Após o investimento inicial, os agricultores da Califórnia afirmam que as práticas de agricultura regenerativa melhoram a saúde do solo, combatem pragas e melhoram a qualidade do óleo.

Apesar de 2023 ter sido um ano excepcionalmente chuvoso na Califórnia, os agricultores continuam buscando maneiras de mitigar os efeitos do clima cada vez mais quente e seco do estado.

Embora as chuvas de verão tenham ajudado a reabastecer os reservatórios, as autoridades alertam que um ano chuvoso não reverteu muitos dos impactos de longo prazo da seca.

Estamos apenas no início de uma jornada de longo prazo. Acreditamos que, com o tempo, solos saudáveis levam a árvores saudáveis, o que leva a frutos saudáveis e a um azeite ainda melhor. — Michael Fox, diretor executivo da California Olive Ranch

Como resultado, os produtores de azeitona em todo o estado continuam a se precaver.

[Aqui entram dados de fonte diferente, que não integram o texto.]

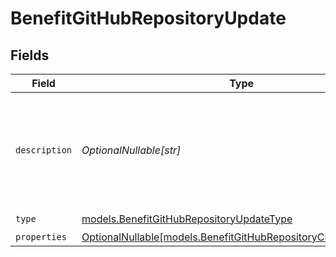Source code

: # BenefitGitHubRepositoryUpdate


## Fields

| Field                                                                                                                    | Type                                                                                                                     | Required                                                                                                                 | Description                                                                                                              |
| ------------------------------------------------------------------------------------------------------------------------ | ------------------------------------------------------------------------------------------------------------------------ | ------------------------------------------------------------------------------------------------------------------------ | ------------------------------------------------------------------------------------------------------------------------ |
| `description`                                                                                                            | *OptionalNullable[str]*                                                                                                  | :heavy_minus_sign:                                                                                                       | The description of the benefit. Will be displayed on products having this benefit.                                       |
| `type`                                                                                                                   | [models.BenefitGitHubRepositoryUpdateType](../models/benefitgithubrepositoryupdatetype.md)                               | :heavy_check_mark:                                                                                                       | N/A                                                                                                                      |
| `properties`                                                                                                             | [OptionalNullable[models.BenefitGitHubRepositoryCreateProperties]](../models/benefitgithubrepositorycreateproperties.md) | :heavy_minus_sign:                                                                                                       | N/A                                                                                                                      |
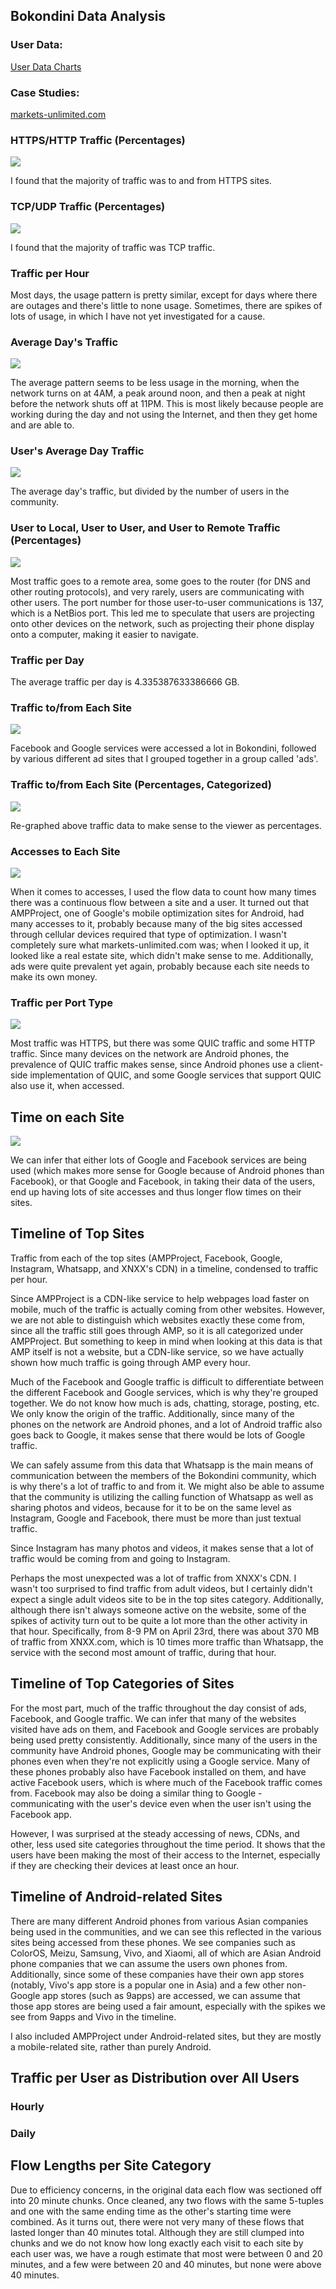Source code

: ## Bokondini Data Analysis

### User Data:

[User Data Charts](users.md)

### Case Studies:

[markets-unlimited.com](markets-unlimited_case_study.md)

### HTTPS/HTTP Traffic (Percentages)

![](graphs/https_and_http.png)

I found that the majority of traffic was to and from HTTPS sites.

### TCP/UDP Traffic (Percentages)

![](graphs/tcp_and_udp.png)

I found that the majority of traffic was TCP traffic.

### Traffic per Hour

<object width="100%" height="400" type="text/html" data="hourly_timeline_chart.html"></object>

Most days, the usage pattern is pretty similar, except for days where there are outages and there's little to none usage. Sometimes, there are spikes of lots of usage, in which I have not yet investigated for a cause.

### Average Day's Traffic

![](graphs/avg_day.png)

The average pattern seems to be less usage in the morning, when the network turns on at 4AM, a peak around noon, and then a peak at night before the network shuts off at 11PM. This is most likely because people are working during the day and not using the Internet, and then they get home and are able to.

### User's Average Day Traffic

![](graphs/user_average_hourly.png)

The average day's traffic, but divided by the number of users in the community.

### User to Local, User to User, and User to Remote Traffic (Percentages)

![](graphs/local_netbios_remote.png)

Most traffic goes to a remote area, some goes to the router (for DNS and other routing protocols), and very rarely, users are communicating with other users. The port number for those user-to-user communications is 137, which is a NetBios port. This led me to speculate that users are projecting onto other devices on the network, such as projecting their phone display onto a computer, making it easier to navigate.

### Traffic per Day

<object width="100%" height="400" type="text/html" data="graphs/daily_timeline_chart.html"></object>

The average traffic per day is 4.335387633386666 GB.

### Traffic to/from Each Site

![](graphs/sites_traffic.png)

Facebook and Google services were accessed a lot in Bokondini, followed by various different ad sites that I grouped together in a group called 'ads'. 

### Traffic to/from Each Site (Percentages, Categorized)

![](graphs/sites_traffic_percentages.png)

Re-graphed above traffic data to make sense to the viewer as percentages.

### Accesses to Each Site

![](graphs/sites_accesses.png)

When it comes to accesses, I used the flow data to count how many times there was a continuous flow between a site and a user. It turned out that AMPProject, one of Google's mobile optimization sites for Android, had many accesses to it, probably because many of the big sites accessed through cellular devices required that type of optimization. I wasn't completely sure what markets-unlimited.com was; when I looked it up, it looked like a real estate site, which didn't make sense to me. Additionally, ads were quite prevalent yet again, probably because each site needs to make its own money.

### Traffic per Port Type

![](graphs/port_accesses_interactive.svg)

Most traffic was HTTPS, but there was some QUIC traffic and some HTTP traffic. Since many devices on the network are Android phones, the prevalence of QUIC traffic makes sense, since Android phones use a client-side implementation of QUIC, and some Google services that support QUIC also use it, when accessed.

## Time on each Site

![](graphs/site_times.png)

We can infer that either lots of Google and Facebook services are being used (which makes more sense for Google because of Android phones than Facebook), or that Google and Facebook, in taking their data of the users, end up having lots of site accesses and thus longer flow times on their sites.

## Timeline of Top Sites

<object width="100%" height="400" type="text/html" data="graphs/top_sites_chart.html"></object>

Traffic from each of the top sites (AMPProject, Facebook, Google, Instagram, Whatsapp, and XNXX's CDN) in a timeline, condensed to traffic per hour.

Since AMPProject is a CDN-like service to help webpages load faster on mobile, much of the traffic is actually coming from other websites. However, we are not able to distinguish which websites exactly these come from, since all the traffic still goes through AMP, so it is all categorized under AMPProject. But something to keep in mind when looking at this data is that AMP itself is not a website, but a CDN-like service, so we have actually shown how much traffic is going through AMP every hour.

Much of the Facebook and Google traffic is difficult to differentiate between the different Facebook and Google services, which is why they're grouped together. We do not know how much is ads, chatting, storage, posting, etc. We only know the origin of the traffic. Additionally, since many of the phones on the network are Android phones, and a lot of Android traffic also goes back to Google, it makes sense that there would be lots of Google traffic.

We can safely assume from this data that Whatsapp is the main means of communication between the members of the Bokondini community, which is why there's a lot of traffic to and from it. We might also be able to assume that the community is utilizing the calling function of Whatsapp as well as sharing photos and videos, because for it to be on the same level as Instagram, Google and Facebook, there must be more than just textual traffic.

Since Instagram has many photos and videos, it makes sense that a lot of traffic would be coming from and going to Instagram.

Perhaps the most unexpected was a lot of traffic from XNXX's CDN. I wasn't too surprised to find traffic from adult videos, but I certainly didn't expect a single adult videos site to be in the top sites category. Additionally, although there isn't always someone active on the website, some of the spikes of activity turn out to be quite a lot more than the other activity in that hour. Specifically, from 8-9 PM on April 23rd, there was about 370 MB of traffic from XNXX.com, which is 10 times more traffic than Whatsapp, the service with the second most amount of traffic, during that hour. 

## Timeline of Top Categories of Sites

<object width="100%" height="400" type="text/html" data="graphs/categorized_timeline_chart.html"></object>

For the most part, much of the traffic throughout the day consist of ads, Facebook, and Google traffic. We can infer that many of the websites visited have ads on them, and Facebook and Google services are probably being used pretty consistently. Additionally, since many of the users in the community have Android phones, Google may be communicating with their phones even when they're not explicitly using a Google service. Many of these phones probably also have Facebook installed on them, and have active Facebook users, which is where much of the Facebook traffic comes from. Facebook may also be doing a similar thing to Google - communicating with the user's device even when the user isn't using the Facebook app. 

However, I was surprised at the steady accessing of news, CDNs, and other, less used site categories throughout the time period. It shows that the users have been making the most of their access to the Internet, especially if they are checking their devices at least once an hour.

## Timeline of Android-related Sites

<object width="100%" height="400" type="text/html" data="graphs/android_categorized_timeline_chart.html"></object>

There are many different Android phones from various Asian companies being used in the communities, and we can see this reflected in the various sites being accessed from these phones. We see companies such as ColorOS, Meizu, Samsung, Vivo, and Xiaomi, all of which are Asian Android phone companies that we can assume the users own phones from. Additionally, since some of these companies have their own app stores (notably, Vivo's app store is a popular one in Asia) and a few other non-Google app stores (such as 9apps) are accessed, we can assume that those app stores are being used a fair amount, especially with the spikes we see from 9apps and Vivo in the timeline.

I also included AMPProject under Android-related sites, but they are mostly a mobile-related site, rather than purely Android.

## Traffic per User as Distribution over All Users
### Hourly

<object width="100%" height="400" type="text/html" data="graphs/users/user_distr_traffic_hourly_violin.html"></object>

<object width="100%" height="400" type="text/html" data="graphs/users/user_distr_traffic_hourly_boxplot.html"></object>

### Daily

<object width="100%" height="400" type="text/html" data="graphs/users/user_distr_traffic_daily_violin.html"></object>

<object width="100%" height="400" type="text/html" data="graphs/users/user_distr_traffic_daily_boxplot.html"></object>

## Flow Lengths per Site Category

<object width="100%" height="400" type="text/html" data="graphs/users/category_count_distr_ridgeline.html"></object>

Due to efficiency concerns, in the original data each flow was sectioned off into 20 minute chunks. Once cleaned, any two flows with the same 5-tuples and one with the same ending time as the other's starting time were combined. As it turns out, there were not very many of these flows that lasted longer than 40 minutes total. Although they are still clumped into chunks and we do not know how long exactly each visit to each site by each user was, we have a rough estimate that most were between 0 and 20 minutes, and a few were between 20 and 40 minutes, but none were above 40 minutes.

Uma maneira de fazer isso é adotando práticas de agricultura regenerativa, que melhoram a saúde do solo e o ajudam a reter mais água.

A grande ideia por trás da agricultura regenerativa não é apenas produzir alimentos de forma sustentável, mas reverter (ou desacelerar) as mudanças climáticas”, disse Michael Fox, diretor executivo da California Olive Ranch (COR), ao Olive Oil Times. Isso é feito através do cuidado com solos saudáveis, do aumento da biodiversidade e da melhoria dos ecossistemas em geral.”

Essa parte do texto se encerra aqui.